[WHAT YOU WILL DO] From the entries below, retype only the lines from the one with "Ejercicios con patrón" through the one with "## 💡 Propósito", exactly as written.

Records from a dataset

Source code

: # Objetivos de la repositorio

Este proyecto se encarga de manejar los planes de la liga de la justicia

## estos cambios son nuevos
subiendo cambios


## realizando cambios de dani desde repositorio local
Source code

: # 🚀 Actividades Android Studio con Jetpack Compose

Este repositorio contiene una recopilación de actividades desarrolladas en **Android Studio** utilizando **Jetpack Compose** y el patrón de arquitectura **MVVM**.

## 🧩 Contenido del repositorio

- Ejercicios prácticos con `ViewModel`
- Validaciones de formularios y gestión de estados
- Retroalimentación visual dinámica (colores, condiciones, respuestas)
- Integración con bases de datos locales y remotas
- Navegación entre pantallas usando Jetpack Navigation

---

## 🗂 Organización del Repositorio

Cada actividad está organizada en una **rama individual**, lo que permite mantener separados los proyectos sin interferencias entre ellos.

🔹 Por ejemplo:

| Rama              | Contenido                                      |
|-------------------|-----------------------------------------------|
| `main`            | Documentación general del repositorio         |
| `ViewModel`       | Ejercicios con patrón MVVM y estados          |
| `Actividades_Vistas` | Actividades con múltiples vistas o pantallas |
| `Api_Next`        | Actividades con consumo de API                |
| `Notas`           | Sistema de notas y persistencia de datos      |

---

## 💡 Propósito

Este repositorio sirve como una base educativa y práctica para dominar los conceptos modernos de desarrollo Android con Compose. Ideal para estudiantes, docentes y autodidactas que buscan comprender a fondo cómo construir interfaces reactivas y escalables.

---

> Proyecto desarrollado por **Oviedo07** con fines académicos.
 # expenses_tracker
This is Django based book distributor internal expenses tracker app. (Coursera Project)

[EXERCISE ANSWER]
| `ViewModel`       | Ejercicios con patrón MVVM y estados          |
| `Actividades_Vistas` | Actividades con múltiples vistas o pantallas |
| `Api_Next`        | Actividades con consumo de API                |
| `Notas`           | Sistema de notas y persistencia de datos      |

---

## 💡 Propósito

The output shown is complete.